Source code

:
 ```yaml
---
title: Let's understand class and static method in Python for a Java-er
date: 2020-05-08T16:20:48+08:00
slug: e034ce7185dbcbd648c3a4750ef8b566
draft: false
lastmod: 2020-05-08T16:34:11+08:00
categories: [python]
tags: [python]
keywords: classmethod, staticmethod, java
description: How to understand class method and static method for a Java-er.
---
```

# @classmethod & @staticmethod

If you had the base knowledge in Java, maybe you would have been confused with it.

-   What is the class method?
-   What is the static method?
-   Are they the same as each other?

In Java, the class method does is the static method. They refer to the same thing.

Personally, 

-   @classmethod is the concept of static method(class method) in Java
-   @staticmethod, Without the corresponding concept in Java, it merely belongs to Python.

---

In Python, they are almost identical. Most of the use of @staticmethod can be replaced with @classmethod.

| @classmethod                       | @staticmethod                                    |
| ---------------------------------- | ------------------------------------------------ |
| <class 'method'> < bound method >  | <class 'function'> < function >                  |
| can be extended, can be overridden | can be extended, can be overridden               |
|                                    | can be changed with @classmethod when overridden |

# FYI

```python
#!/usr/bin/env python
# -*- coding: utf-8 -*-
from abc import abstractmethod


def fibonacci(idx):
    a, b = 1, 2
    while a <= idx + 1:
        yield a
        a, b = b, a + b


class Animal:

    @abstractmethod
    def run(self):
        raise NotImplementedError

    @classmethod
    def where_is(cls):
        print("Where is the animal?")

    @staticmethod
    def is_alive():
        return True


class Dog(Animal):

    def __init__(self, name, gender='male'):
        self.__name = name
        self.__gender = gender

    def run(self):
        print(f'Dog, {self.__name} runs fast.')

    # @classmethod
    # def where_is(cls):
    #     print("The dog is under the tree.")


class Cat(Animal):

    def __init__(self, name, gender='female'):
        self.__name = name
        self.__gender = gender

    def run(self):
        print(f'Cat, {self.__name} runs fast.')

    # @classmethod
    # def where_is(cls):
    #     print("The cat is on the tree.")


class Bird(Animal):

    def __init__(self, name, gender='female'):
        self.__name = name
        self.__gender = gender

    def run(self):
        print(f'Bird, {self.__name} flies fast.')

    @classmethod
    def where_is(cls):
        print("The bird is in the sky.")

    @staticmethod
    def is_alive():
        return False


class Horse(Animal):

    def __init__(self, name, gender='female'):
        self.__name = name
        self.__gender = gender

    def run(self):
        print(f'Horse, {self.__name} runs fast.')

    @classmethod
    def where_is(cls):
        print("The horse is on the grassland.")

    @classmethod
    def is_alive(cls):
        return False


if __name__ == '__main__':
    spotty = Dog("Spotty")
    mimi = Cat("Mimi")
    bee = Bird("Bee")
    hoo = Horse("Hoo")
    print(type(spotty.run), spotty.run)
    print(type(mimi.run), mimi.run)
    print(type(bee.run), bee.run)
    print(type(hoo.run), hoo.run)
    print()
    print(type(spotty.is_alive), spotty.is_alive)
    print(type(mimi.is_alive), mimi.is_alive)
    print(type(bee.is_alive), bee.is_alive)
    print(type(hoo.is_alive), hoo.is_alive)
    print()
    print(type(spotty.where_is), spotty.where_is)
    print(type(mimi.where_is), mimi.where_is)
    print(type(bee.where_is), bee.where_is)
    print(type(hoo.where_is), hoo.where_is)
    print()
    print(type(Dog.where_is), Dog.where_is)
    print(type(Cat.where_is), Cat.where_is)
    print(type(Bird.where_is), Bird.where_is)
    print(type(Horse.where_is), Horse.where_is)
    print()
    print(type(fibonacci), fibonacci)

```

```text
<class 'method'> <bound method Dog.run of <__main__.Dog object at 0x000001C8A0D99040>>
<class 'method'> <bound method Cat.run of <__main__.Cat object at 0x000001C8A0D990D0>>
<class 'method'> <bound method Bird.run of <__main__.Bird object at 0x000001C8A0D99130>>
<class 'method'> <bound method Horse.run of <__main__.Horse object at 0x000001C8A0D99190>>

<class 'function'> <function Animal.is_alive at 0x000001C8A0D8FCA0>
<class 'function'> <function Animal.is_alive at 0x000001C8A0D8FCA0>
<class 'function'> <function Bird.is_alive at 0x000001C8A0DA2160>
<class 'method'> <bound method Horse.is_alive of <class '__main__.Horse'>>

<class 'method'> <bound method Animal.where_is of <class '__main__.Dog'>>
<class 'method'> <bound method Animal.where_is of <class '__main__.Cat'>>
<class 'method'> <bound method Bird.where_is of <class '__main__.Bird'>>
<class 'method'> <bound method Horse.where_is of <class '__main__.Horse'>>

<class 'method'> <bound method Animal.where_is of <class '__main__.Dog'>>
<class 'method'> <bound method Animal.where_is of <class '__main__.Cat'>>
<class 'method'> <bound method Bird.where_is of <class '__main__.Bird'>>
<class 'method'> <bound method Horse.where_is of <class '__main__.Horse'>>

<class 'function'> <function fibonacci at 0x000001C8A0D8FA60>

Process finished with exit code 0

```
# # # #
__Exercise prompt__. Every record shown above should be set down again exactly.

__Expected answer__.
Source code

:
 ```yaml
---
title: Let's understand class and static method in Python for a Java-er
date: 2020-05-08T16:20:48+08:00
slug: e034ce7185dbcbd648c3a4750ef8b566
draft: false
lastmod: 2020-05-08T16:34:11+08:00
categories: [python]
tags: [python]
keywords: classmethod, staticmethod, java
description: How to understand class method and static method for a Java-er.
---
```

# @classmethod & @staticmethod

If you had the base knowledge in Java, maybe you would have been confused with it.

-   What is the class method?
-   What is the static method?
-   Are they the same as each other?

In Java, the class method does is the static method. They refer to the same thing.

Personally, 

-   @classmethod is the concept of static method(class method) in Java
-   @staticmethod, Without the corresponding concept in Java, it merely belongs to Python.

---

In Python, they are almost identical. Most of the use of @staticmethod can be replaced with @classmethod.

| @classmethod                       | @staticmethod                                    |
| ---------------------------------- | ------------------------------------------------ |
| <class 'method'> < bound method >  | <class 'function'> < function >                  |
| can be extended, can be overridden | can be extended, can be overridden               |
|                                    | can be changed with @classmethod when overridden |

# FYI

```python
#!/usr/bin/env python
# -*- coding: utf-8 -*-
from abc import abstractmethod


def fibonacci(idx):
    a, b = 1, 2
    while a <= idx + 1:
        yield a
        a, b = b, a + b


class Animal:

    @abstractmethod
    def run(self):
        raise NotImplementedError

    @classmethod
    def where_is(cls):
        print("Where is the animal?")

    @staticmethod
    def is_alive():
        return True


class Dog(Animal):

    def __init__(self, name, gender='male'):
        self.__name = name
        self.__gender = gender

    def run(self):
        print(f'Dog, {self.__name} runs fast.')

    # @classmethod
    # def where_is(cls):
    #     print("The dog is under the tree.")


class Cat(Animal):

    def __init__(self, name, gender='female'):
        self.__name = name
        self.__gender = gender

    def run(self):
        print(f'Cat, {self.__name} runs fast.')

    # @classmethod
    # def where_is(cls):
    #     print("The cat is on the tree.")


class Bird(Animal):

    def __init__(self, name, gender='female'):
        self.__name = name
        self.__gender = gender

    def run(self):
        print(f'Bird, {self.__name} flies fast.')

    @classmethod
    def where_is(cls):
        print("The bird is in the sky.")

    @staticmethod
    def is_alive():
        return False


class Horse(Animal):

    def __init__(self, name, gender='female'):
        self.__name = name
        self.__gender = gender

    def run(self):
        print(f'Horse, {self.__name} runs fast.')

    @classmethod
    def where_is(cls):
        print("The horse is on the grassland.")

    @classmethod
    def is_alive(cls):
        return False


if __name__ == '__main__':
    spotty = Dog("Spotty")
    mimi = Cat("Mimi")
    bee = Bird("Bee")
    hoo = Horse("Hoo")
    print(type(spotty.run), spotty.run)
    print(type(mimi.run), mimi.run)
    print(type(bee.run), bee.run)
    print(type(hoo.run), hoo.run)
    print()
    print(type(spotty.is_alive), spotty.is_alive)
    print(type(mimi.is_alive), mimi.is_alive)
    print(type(bee.is_alive), bee.is_alive)
    print(type(hoo.is_alive), hoo.is_alive)
    print()
    print(type(spotty.where_is), spotty.where_is)
    print(type(mimi.where_is), mimi.where_is)
    print(type(bee.where_is), bee.where_is)
    print(type(hoo.where_is), hoo.where_is)
    print()
    print(type(Dog.where_is), Dog.where_is)
    print(type(Cat.where_is), Cat.where_is)
    print(type(Bird.where_is), Bird.where_is)
    print(type(Horse.where_is), Horse.where_is)
    print()
    print(type(fibonacci), fibonacci)

```

```text
<class 'method'> <bound method Dog.run of <__main__.Dog object at 0x000001C8A0D99040>>
<class 'method'> <bound method Cat.run of <__main__.Cat object at 0x000001C8A0D990D0>>
<class 'method'> <bound method Bird.run of <__main__.Bird object at 0x000001C8A0D99130>>
<class 'method'> <bound method Horse.run of <__main__.Horse object at 0x000001C8A0D99190>>

<class 'function'> <function Animal.is_alive at 0x000001C8A0D8FCA0>
<class 'function'> <function Animal.is_alive at 0x000001C8A0D8FCA0>
<class 'function'> <function Bird.is_alive at 0x000001C8A0DA2160>
<class 'method'> <bound method Horse.is_alive of <class '__main__.Horse'>>

<class 'method'> <bound method Animal.where_is of <class '__main__.Dog'>>
<class 'method'> <bound method Animal.where_is of <class '__main__.Cat'>>
<class 'method'> <bound method Bird.where_is of <class '__main__.Bird'>>
<class 'method'> <bound method Horse.where_is of <class '__main__.Horse'>>

<class 'method'> <bound method Animal.where_is of <class '__main__.Dog'>>
<class 'method'> <bound method Animal.where_is of <class '__main__.Cat'>>
<class 'method'> <bound method Bird.where_is of <class '__main__.Bird'>>
<class 'method'> <bound method Horse.where_is of <class '__main__.Horse'>>

<class 'function'> <function fibonacci at 0x000001C8A0D8FA60>

Process finished with exit code 0

```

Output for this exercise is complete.